The optimal bandwidth for estimating treatment effects may differ from the optimal bandwidth for testing covariates but should be fairly close.

# Load required package
library(rdd)

# Simulate some data
set.seed(123)
n <- 100  # Sample size

# Running variable centered around 0
running_var <- runif(n, -1, 1)  

# Treatment assigned at cutpoint 0
treatment   <- ifelse(running_var >= 0, 1, 0)  

# Outcome variable
outcome_var <- 2 * running_var + treatment * 1.5 + rnorm(n)  

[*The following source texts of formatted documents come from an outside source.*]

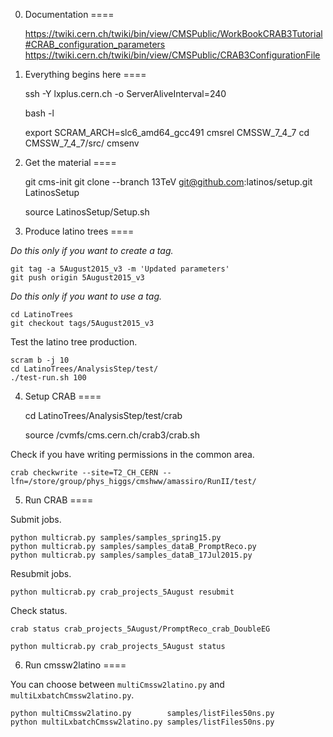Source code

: 0. Documentation
====

    https://twiki.cern.ch/twiki/bin/view/CMSPublic/WorkBookCRAB3Tutorial#CRAB_configuration_parameters
    https://twiki.cern.ch/twiki/bin/view/CMSPublic/CRAB3ConfigurationFile


1. Everything begins here
====

    ssh -Y lxplus.cern.ch -o ServerAliveInterval=240

    bash -l

    export SCRAM_ARCH=slc6_amd64_gcc491
    cmsrel CMSSW_7_4_7
    cd CMSSW_7_4_7/src/
    cmsenv


2. Get the material
====

    git cms-init
    git clone --branch 13TeV git@github.com:latinos/setup.git LatinosSetup

    source LatinosSetup/Setup.sh


3. Produce latino trees
====

*Do this only if you want to create a tag.*

    git tag -a 5August2015_v3 -m 'Updated parameters'
    git push origin 5August2015_v3

*Do this only if you want to use a tag.*

    cd LatinoTrees
    git checkout tags/5August2015_v3

Test the latino tree production.

    scram b -j 10
    cd LatinoTrees/AnalysisStep/test/
    ./test-run.sh 100


4. Setup CRAB
====

    cd LatinoTrees/AnalysisStep/test/crab

    source /cvmfs/cms.cern.ch/crab3/crab.sh

Check if you have writing permissions in the common area.

    crab checkwrite --site=T2_CH_CERN --lfn=/store/group/phys_higgs/cmshww/amassiro/RunII/test/


5. Run CRAB
====

Submit jobs.

    python multicrab.py samples/samples_spring15.py
    python multicrab.py samples/samples_dataB_PromptReco.py
    python multicrab.py samples/samples_dataB_17Jul2015.py

Resubmit jobs.

    python multicrab.py crab_projects_5August resubmit

Check status.
    
    crab status crab_projects_5August/PromptReco_crab_DoubleEG

    python multicrab.py crab_projects_5August status

6. Run cmssw2latino
====

You can choose between `multiCmssw2latino.py` and `multiLxbatchCmssw2latino.py`.
    
    python multiCmssw2latino.py        samples/listFiles50ns.py
    python multiLxbatchCmssw2latino.py samples/listFiles50ns.py

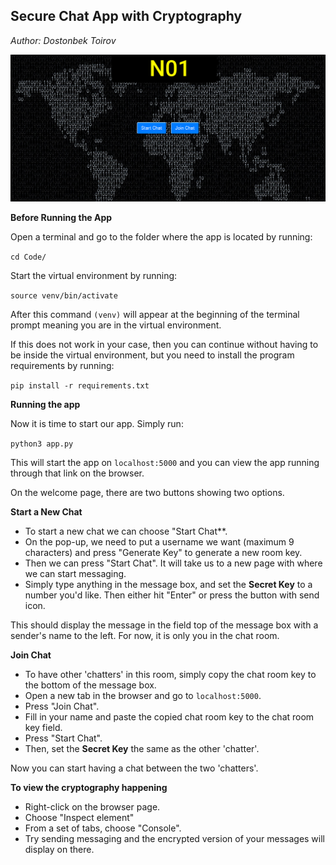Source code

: ## Secure Chat App with Cryptography

*Author: Dostonbek Toirov*

![Demo Image](demo.png)

**Before Running the App**

Open a terminal and go to the folder where the app is located by running:

`cd Code/`

Start the virtual environment by running:

`source venv/bin/activate`

After this command `(venv)` will appear at the beginning of the terminal prompt meaning you are in the virtual environment.

If this does not work in your case, then you can continue without having to be inside the virtual environment, but you need to install the program requirements by running:

`pip install -r requirements.txt`

**Running the app**

Now it is time to start our app. Simply run:

`python3 app.py`

This will start the app on `localhost:5000` and you can view the app running through that link on the browser.

On the welcome page, there are two buttons showing two options. 

**Start a New Chat**
 - To start a new chat we can choose "Start Chat**. 
 - On the pop-up, we need to put a username we want (maximum 9 characters) and press "Generate Key" to generate a new room key. 
 - Then we can press "Start Chat". It will take us to a new page with where we can start messaging. 
 - Simply type anything in the message box, and set the **Secret Key** to a number you'd like. Then either hit "Enter" or press the button with send icon. 

This should display the message in the field top of the message box with a sender's name to the left. For now, it is only you in the chat room. 

**Join Chat**
 - To have other 'chatters' in this room, simply copy the chat room key to the bottom of the message box. 
 - Open a new tab in the browser and go to `localhost:5000`. 
 - Press "Join Chat". 
 - Fill in your name and paste the copied chat room key to the chat room key field. 
 - Press "Start Chat". 
 - Then, set the **Secret Key** the same as the other 'chatter'.

Now you can start having a chat between the two 'chatters'. 

**To view the cryptography happening**
 - Right-click on the browser page.
 - Choose "Inspect element"
 - From a set of tabs, choose "Console".
 - Try sending messaging and the encrypted version of your messages will display on there. 

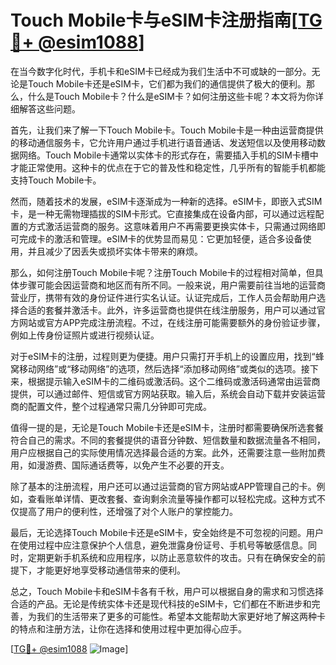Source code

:# Touch Mobile卡与eSIM卡注册指南[[TG💪+ @esim1088](https://t.me/s/esim1088)]

在当今数字化时代，手机卡和eSIM卡已经成为我们生活中不可或缺的一部分。无论是Touch Mobile卡还是eSIM卡，它们都为我们的通信提供了极大的便利。那么，什么是Touch Mobile卡？什么是eSIM卡？如何注册这些卡呢？本文将为你详细解答这些问题。

首先，让我们来了解一下Touch Mobile卡。Touch Mobile卡是一种由运营商提供的移动通信服务卡，它允许用户通过手机进行语音通话、发送短信以及使用移动数据网络。Touch Mobile卡通常以实体卡的形式存在，需要插入手机的SIM卡槽中才能正常使用。这种卡的优点在于它的普及性和稳定性，几乎所有的智能手机都能支持Touch Mobile卡。

然而，随着技术的发展，eSIM卡逐渐成为一种新的选择。eSIM卡，即嵌入式SIM卡，是一种无需物理插拔的SIM卡形式。它直接集成在设备内部，可以通过远程配置的方式激活运营商的服务。这意味着用户不再需要更换实体卡，只需通过网络即可完成卡的激活和管理。eSIM卡的优势显而易见：它更加轻便，适合多设备使用，并且减少了因丢失或损坏实体卡带来的麻烦。

那么，如何注册Touch Mobile卡呢？注册Touch Mobile卡的过程相对简单，但具体步骤可能会因运营商和地区而有所不同。一般来说，用户需要前往当地的运营商营业厅，携带有效的身份证件进行实名认证。认证完成后，工作人员会帮助用户选择合适的套餐并激活卡。此外，许多运营商也提供在线注册服务，用户可以通过官方网站或官方APP完成注册流程。不过，在线注册可能需要额外的身份验证步骤，例如上传身份证照片或进行视频认证。

对于eSIM卡的注册，过程则更为便捷。用户只需打开手机上的设置应用，找到“蜂窝移动网络”或“移动网络”的选项，然后选择“添加移动网络”或类似的选项。接下来，根据提示输入eSIM卡的二维码或激活码。这个二维码或激活码通常由运营商提供，可以通过邮件、短信或官方网站获取。输入后，系统会自动下载并安装运营商的配置文件，整个过程通常只需几分钟即可完成。

值得一提的是，无论是Touch Mobile卡还是eSIM卡，注册时都需要确保所选套餐符合自己的需求。不同的套餐提供的语音分钟数、短信数量和数据流量各不相同，用户应根据自己的实际使用情况选择最合适的方案。此外，还需要注意一些附加费用，如漫游费、国际通话费等，以免产生不必要的开支。

除了基本的注册流程，用户还可以通过运营商的官方网站或APP管理自己的卡。例如，查看账单详情、更改套餐、查询剩余流量等操作都可以轻松完成。这种方式不仅提高了用户的便利性，还增强了对个人账户的掌控能力。

最后，无论选择Touch Mobile卡还是eSIM卡，安全始终是不可忽视的问题。用户在使用过程中应注意保护个人信息，避免泄露身份证号、手机号等敏感信息。同时，定期更新手机系统和应用程序，以防止恶意软件的攻击。只有在确保安全的前提下，才能更好地享受移动通信带来的便利。

总之，Touch Mobile卡和eSIM卡各有千秋，用户可以根据自身的需求和习惯选择合适的产品。无论是传统实体卡还是现代科技的eSIM卡，它们都在不断进步和完善，为我们的生活带来了更多的可能性。希望本文能帮助大家更好地了解这两种卡的特点和注册方法，让你在选择和使用过程中更加得心应手。

[[TG💪+ @esim1088](https://t.me/s/esim1088) ![Image](https://i.postimg.cc/4NQfJmqS/Snipaste-2025-05-13-00-14-12.png)]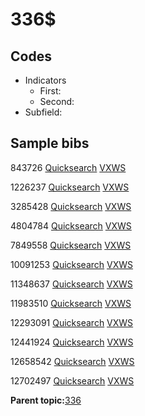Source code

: # 336$

## Codes

-   Indicators
    -   First:
    -   Second:
-   Subfield:

## Sample bibs

843726 [Quicksearch](https://search.library.yale.edu/catalog/843726) [VXWS](http://prodorbis.library.yale.edu:7014/vxws/GetHoldingsService?bibId=843726)

1226237 [Quicksearch](https://search.library.yale.edu/catalog/1226237) [VXWS](http://prodorbis.library.yale.edu:7014/vxws/GetHoldingsService?bibId=1226237)

3285428 [Quicksearch](https://search.library.yale.edu/catalog/3285428) [VXWS](http://prodorbis.library.yale.edu:7014/vxws/GetHoldingsService?bibId=3285428)

4804784 [Quicksearch](https://search.library.yale.edu/catalog/4804784) [VXWS](http://prodorbis.library.yale.edu:7014/vxws/GetHoldingsService?bibId=4804784)

7849558 [Quicksearch](https://search.library.yale.edu/catalog/7849558) [VXWS](http://prodorbis.library.yale.edu:7014/vxws/GetHoldingsService?bibId=7849558)

10091253 [Quicksearch](https://search.library.yale.edu/catalog/10091253) [VXWS](http://prodorbis.library.yale.edu:7014/vxws/GetHoldingsService?bibId=10091253)

11348637 [Quicksearch](https://search.library.yale.edu/catalog/11348637) [VXWS](http://prodorbis.library.yale.edu:7014/vxws/GetHoldingsService?bibId=11348637)

11983510 [Quicksearch](https://search.library.yale.edu/catalog/11983510) [VXWS](http://prodorbis.library.yale.edu:7014/vxws/GetHoldingsService?bibId=11983510)

12293091 [Quicksearch](https://search.library.yale.edu/catalog/12293091) [VXWS](http://prodorbis.library.yale.edu:7014/vxws/GetHoldingsService?bibId=12293091)

12441924 [Quicksearch](https://search.library.yale.edu/catalog/12441924) [VXWS](http://prodorbis.library.yale.edu:7014/vxws/GetHoldingsService?bibId=12441924)

12658542 [Quicksearch](https://search.library.yale.edu/catalog/12658542) [VXWS](http://prodorbis.library.yale.edu:7014/vxws/GetHoldingsService?bibId=12658542)

12702497 [Quicksearch](https://search.library.yale.edu/catalog/12702497) [VXWS](http://prodorbis.library.yale.edu:7014/vxws/GetHoldingsService?bibId=12702497)

**Parent topic:**[336](../../tags/336/336.md)

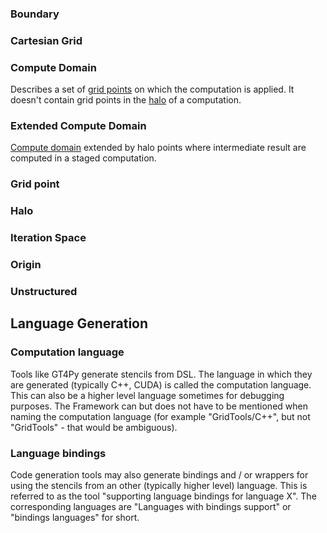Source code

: ### Boundary

### Cartesian Grid

### Compute Domain

Describes a set of [grid points](#grid-point) on which the computation is applied. It doesn't contain grid points in the [halo](#halo) of a computation.

### Extended Compute Domain

[Compute domain](#compute-domain) extended by halo points where intermediate result are computed in a staged computation.

### Grid point

### Halo

### Iteration Space

### Origin

### Unstructured

## Language Generation

### Computation language

Tools like GT4Py generate stencils from DSL. The language in which they are generated (typically C++, CUDA) is called the computation language. This can also be a higher level language sometimes for debugging purposes. The Framework can but does not have to be mentioned when naming the computation language (for example "GridTools/C++", but not "GridTools" - that would be ambiguous).

### Language bindings

Code generation tools may also generate bindings and / or wrappers for using the stencils from an other (typically higher level) language. This is referred to as the tool "supporting language bindings for language X". The corresponding languages are "Languages with bindings support" or "bindings languages" for short.
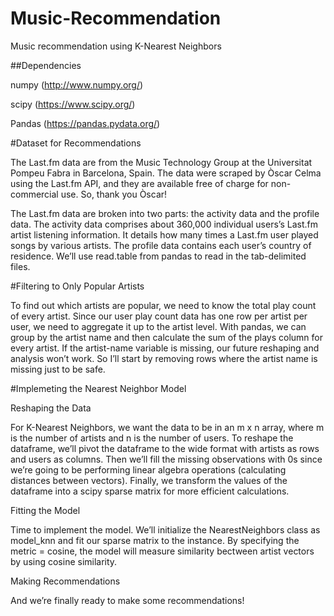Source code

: # Music-Recommendation
Music recommendation using K-Nearest Neighbors

##Dependencies

numpy (http://www.numpy.org/)

scipy (https://www.scipy.org/)

Pandas (https://pandas.pydata.org/)

#Dataset for Recommendations

The Last.fm data are from the Music Technology Group at the Universitat Pompeu Fabra in Barcelona, Spain. The data were scraped by Òscar Celma using the Last.fm API, and they are available free of charge for non-commercial use. So, thank you Òscar!

The Last.fm data are broken into two parts: the activity data and the profile data. The activity data comprises about 360,000 individual users’s Last.fm artist listening information. It details how many times a Last.fm user played songs by various artists. The profile data contains each user’s country of residence. We’ll use read.table from pandas to read in the tab-delimited files.

#Filtering to Only Popular Artists

To find out which artists are popular, we need to know the total play count of every artist. Since our user play count data has one row per artist per user, we need to aggregate it up to the artist level. With pandas, we can group by the artist name and then calculate the sum of the plays column for every artist. If the artist-name variable is missing, our future reshaping and analysis won’t work. So I’ll start by removing rows where the artist name is missing just to be safe.

#Implemeting the Nearest Neighbor Model

Reshaping the Data

For K-Nearest Neighbors, we want the data to be in an m x n array, where m is the number of artists and n is the number of users. To reshape the dataframe, we’ll pivot the dataframe to the wide format with artists as rows and users as columns. Then we’ll fill the missing observations with 0s since we’re going to be performing linear algebra operations (calculating distances between vectors). Finally, we transform the values of the dataframe into a scipy sparse matrix for more efficient calculations.

Fitting the Model

Time to implement the model. We’ll initialize the NearestNeighbors class as model_knn and fit our sparse matrix to the instance. By specifying the metric = cosine, the model will measure similarity bectween artist vectors by using cosine similarity.

Making Recommendations

And we’re finally ready to make some recommendations!
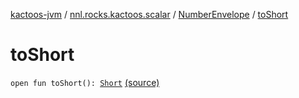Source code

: [kactoos-jvm](../../index.md) / [nnl.rocks.kactoos.scalar](../index.md) / [NumberEnvelope](index.md) / [toShort](.)

# toShort

`open fun toShort(): `[`Short`](https://kotlinlang.org/api/latest/jvm/stdlib/kotlin/-short/index.html) [(source)](https://github.com/neonailol/kactoos/blob/master/kactoos-jvm/src/main/kotlin/nnl/rocks/kactoos/scalar/NumberEnvelope.kt#L33)
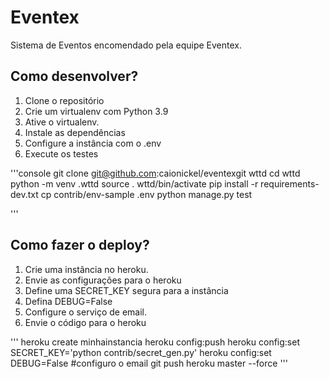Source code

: # Eventex

Sistema de Eventos encomendado pela equipe Eventex.

## Como desenvolver?

1. Clone o repositório
2. Crie um virtualenv com Python 3.9
3. Ative o virtualenv.
4. Instale as dependências
5. Configure a instância com o .env
6. Execute os testes

'''console
git clone git@github.com:caionickel/eventexgit wttd
cd wttd
python -m venv .wttd
source . wttd/bin/activate
pip install -r requirements-dev.txt
cp contrib/env-sample .env
python manage.py test

'''

## Como fazer o deploy?

1. Crie uma instância no heroku.
2. Envie as configurações para o heroku
3. Define uma SECRET_KEY segura para a instância
4. Defina DEBUG=False
5. Configure o serviço de email.
6. Envie o código para o heroku

'''
heroku create minhainstancia
heroku config:push
heroku config:set SECRET_KEY='python contrib/secret_gen.py'
heroku config:set DEBUG=False
#configuro o email
git push heroku master --force
'''


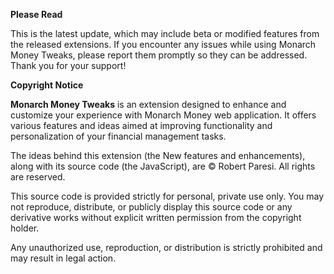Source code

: **Please Read**

This is the latest update, which may include beta or modified features from the released extensions. If you encounter any issues while using Monarch Money Tweaks, please report them promptly so they can be addressed. Thank you for your support!

**Copyright Notice**

**Monarch Money Tweaks** is an extension designed to enhance and customize your experience with Monarch Money web application. It offers various features and ideas aimed at improving functionality and personalization of your financial management tasks.

The ideas behind this extension (the New features and enhancements), along with its source code (the JavaScript), are © Robert Paresi. All rights are reserved.

This source code is provided strictly for personal, private use only. You may not reproduce, distribute, or publicly display this source code or any derivative works without explicit written permission from the copyright holder.

Any unauthorized use, reproduction, or distribution is strictly prohibited and may result in legal action.

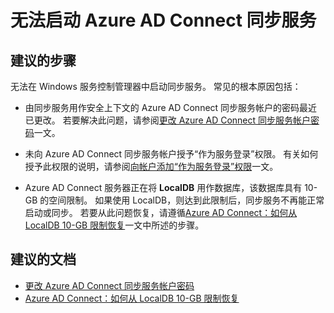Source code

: <properties
    pageTitle="Cannot start Azure AD Connect Synchronization Service"
    description="无法启动 Azure AD Connect 同步服务"
    service="microsoft.aad"
    resource="Microsoft_AAD_IAM"
    authors="cychua"
    displayOrder="223"
    selfHelpType="resource"
    supportTopicIds=""
    resourceTags="directory_ad_connect"
    productPesIds=""
    cloudEnvironments="public"
/>


# <a name="cannot-start-azure-ad-connect-synchronization-service"></a>无法启动 Azure AD Connect 同步服务

## <a name="recommended-steps"></a>**建议的步骤**
无法在 Windows 服务控制管理器中启动同步服务。 常见的根本原因包括：

* 由同步服务用作安全上下文的 Azure AD Connect 同步服务帐户的密码最近已更改。 若要解决此问题，请参阅[更改 Azure AD Connect 同步服务帐户密码](https://docs.microsoft.com/azure/active-directory/connect/active-directory-aadconnectsync-change-serviceacct-pass)一文。

* 未向 Azure AD Connect 同步服务帐户授予“作为服务登录”权限。 有关如何授予此权限的说明，请参阅[向帐户添加“作为服务登录”权限](https://technet.microsoft.com/library/cc794944(v=ws.10).aspx)一文。

* Azure AD Connect 服务器正在将 **LocalDB** 用作数据库，该数据库具有 10-GB 的空间限制。 如果使用 LocalDB，则达到此限制后，同步服务不再能正常启动或同步。 若要从此问题恢复，请遵循[Azure AD Connect：如何从 LocalDB 10-GB 限制恢复](https://docs.microsoft.com/azure/active-directory/connect/active-directory-aadconnect-recover-from-localdb-10gb-limit)一文中所述的步骤。

## <a name="recommended-documents"></a>**建议的文档**
* [更改 Azure AD Connect 同步服务帐户密码](https://docs.microsoft.com/azure/active-directory/connect/active-directory-aadconnectsync-change-serviceacct-pass)  
* [Azure AD Connect：如何从 LocalDB 10-GB 限制恢复](https://docs.microsoft.com/azure/active-directory/connect/active-directory-aadconnect-recover-from-localdb-10gb-limit)  

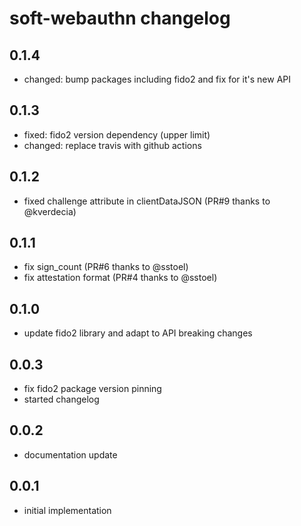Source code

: # soft-webauthn changelog

## 0.1.4

* changed: bump packages including fido2 and fix for it's new API

## 0.1.3

* fixed: fido2 version dependency (upper limit)
* changed: replace travis with github actions

## 0.1.2

* fixed challenge attribute in clientDataJSON (PR#9 thanks to @kverdecia)

## 0.1.1

* fix sign_count (PR#6 thanks to @sstoel)
* fix attestation format (PR#4 thanks to @sstoel)

## 0.1.0

* update fido2 library and adapt to API breaking changes

## 0.0.3

* fix fido2 package version pinning
* started changelog

## 0.0.2

* documentation update

## 0.0.1

* initial implementation
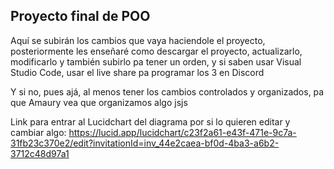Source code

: ## Proyecto final de POO

Aquí se subirán los cambios que vaya haciendole el proyecto, posteriormente les enseñaré como descargar el proyecto,
actualizarlo, modificarlo y también subirlo pa tener un orden, y si saben usar Visual Studio Code, usar el live share pa
programar los 3 en Discord

Y si no, pues ajá, al menos tener los cambios controlados y organizados, pa que Amaury vea que organizamos algo jsjs

Link para entrar al Lucidchart del diagrama por si lo quieren editar y cambiar algo:
https://lucid.app/lucidchart/c23f2a61-e43f-471e-9c7a-31fb23c370e2/edit?invitationId=inv_44e2caea-bf0d-4ba3-a6b2-3712c48d97a1

##
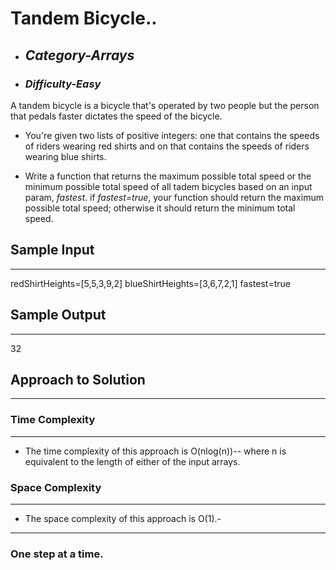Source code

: # Tandem Bicycle..

- ## **_Category-Arrays_**
- ### **_Difficulty-Easy_**

A tandem bicycle is a bicycle that's operated by two people but the person that pedals faster dictates the speed of the bicycle.

- You're given two lists of positive integers: one that contains the speeds of riders wearing red shirts and on that contains the speeds of riders wearing blue shirts.

- Write a function that returns the maximum possible total speed or the minimum possible total speed of all tadem bicycles based on an input param, _fastest_. if _fastest=true_, your function should return the maximum possible total speed; otherwise it should return the minimum total speed.

## Sample Input

---

redShirtHeights=[5,5,3,9,2]
blueShirtHeights=[3,6,7,2,1]
fastest=true

## Sample Output

---

32

## Approach to Solution

---

### Time Complexity

---

- The time complexity of this approach is O(nlog(n))-- where n is equivalent to the length of either of the input arrays.

### Space Complexity

---

- The space complexity of this approach is O(1).-

---

### One step at a time.
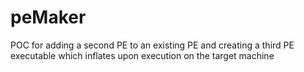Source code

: # peMaker
POC for adding a second PE to an existing PE and creating a third PE executable which inflates upon execution on the target machine
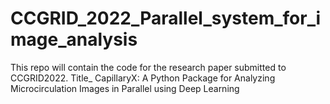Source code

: # CCGRID_2022_Parallel_system_for_image_analysis
This repo will contain the code for the research paper submitted to CCGRID2022.
Title_ CapillaryX: A Python Package for Analyzing Microcirculation Images in Parallel using Deep Learning
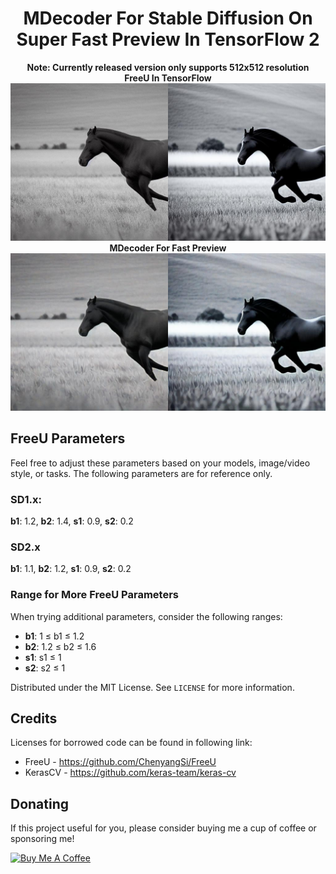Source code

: <div align="center">

<h1>MDecoder For Stable Diffusion On Super Fast Preview In TensorFlow 2</h1>

</div>
<div align="center">
<strong>Note: </strong>
<strong>Currently released version only supports 512x512 resolution</strong>
</div>
<div align="center">
<strong>FreeU In TensorFlow</strong>
</div>
<div style="width: 100%; text-align: center; margin:auto;">
<img style="width:50%" src="./horse.jpg"><img style="width:50%" src="./horse_freeu.jpg">

</div>
<div align="center">
<strong>MDecoder For Fast Preview</strong>
</div>
<div style="width: 100%; text-align: center; margin:auto;">
<img style="width:50%" src="./horse_md.jpg"><img style="width:50%" src="./horse_freeu_md.jpg">

</div>

## FreeU Parameters

Feel free to adjust these parameters based on your models, image/video style, or tasks. The following parameters are for
reference only.

### SD1.x:

**b1**: 1.2, **b2**: 1.4, **s1**: 0.9, **s2**: 0.2

### SD2.x

**b1**: 1.1, **b2**: 1.2, **s1**: 0.9, **s2**: 0.2

### Range for More FreeU Parameters

When trying additional parameters, consider the following ranges:

- **b1**: 1 ≤ b1 ≤ 1.2
- **b2**: 1.2 ≤ b2 ≤ 1.6
- **s1**: s1 ≤ 1
- **s2**: s2 ≤ 1

Distributed under the MIT License. See `LICENSE` for more information.

## Credits

Licenses for borrowed code can be found in following link:

- FreeU - https://github.com/ChenyangSi/FreeU
- KerasCV - https://github.com/keras-team/keras-cv

## Donating

If this project useful for you, please consider buying me a cup of coffee or sponsoring me!

<a href="https://paypal.me/cpuimage/USD10" target="_blank"><img src="https://www.buymeacoffee.com/assets/img/custom_images/black_img.png" alt="Buy Me A Coffee" style="height: auto !important;width: auto !important;" ></a>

# Compute the optimal Imbens-Kalyanaraman bandwidth
bandwidth <-
    IKbandwidth(running_var,
                outcome_var,
                cutpoint = 0,
                kernel = "triangular")

# Print the bandwidth
print(bandwidth)
#> [1] 0.4374142

27.5.6 Manipulation-Robust Regression Discontinuity Bounds

Regression Discontinuity designs rely on the assumption that the running variable $X_i$ is not manipulable by agents in the study. However, McCrary (2008) showed that a discontinuity in the density of $X_i$ at the cutoff may indicate manipulation, potentially invalidating RD estimates. The common approach to handling detected manipulation is:

If no manipulation is detected, proceed with RD analysis.
If manipulation is detected, use the “doughnut-hole” method (i.e., excluding near-cutoff observations), but this contradicts the RD principles.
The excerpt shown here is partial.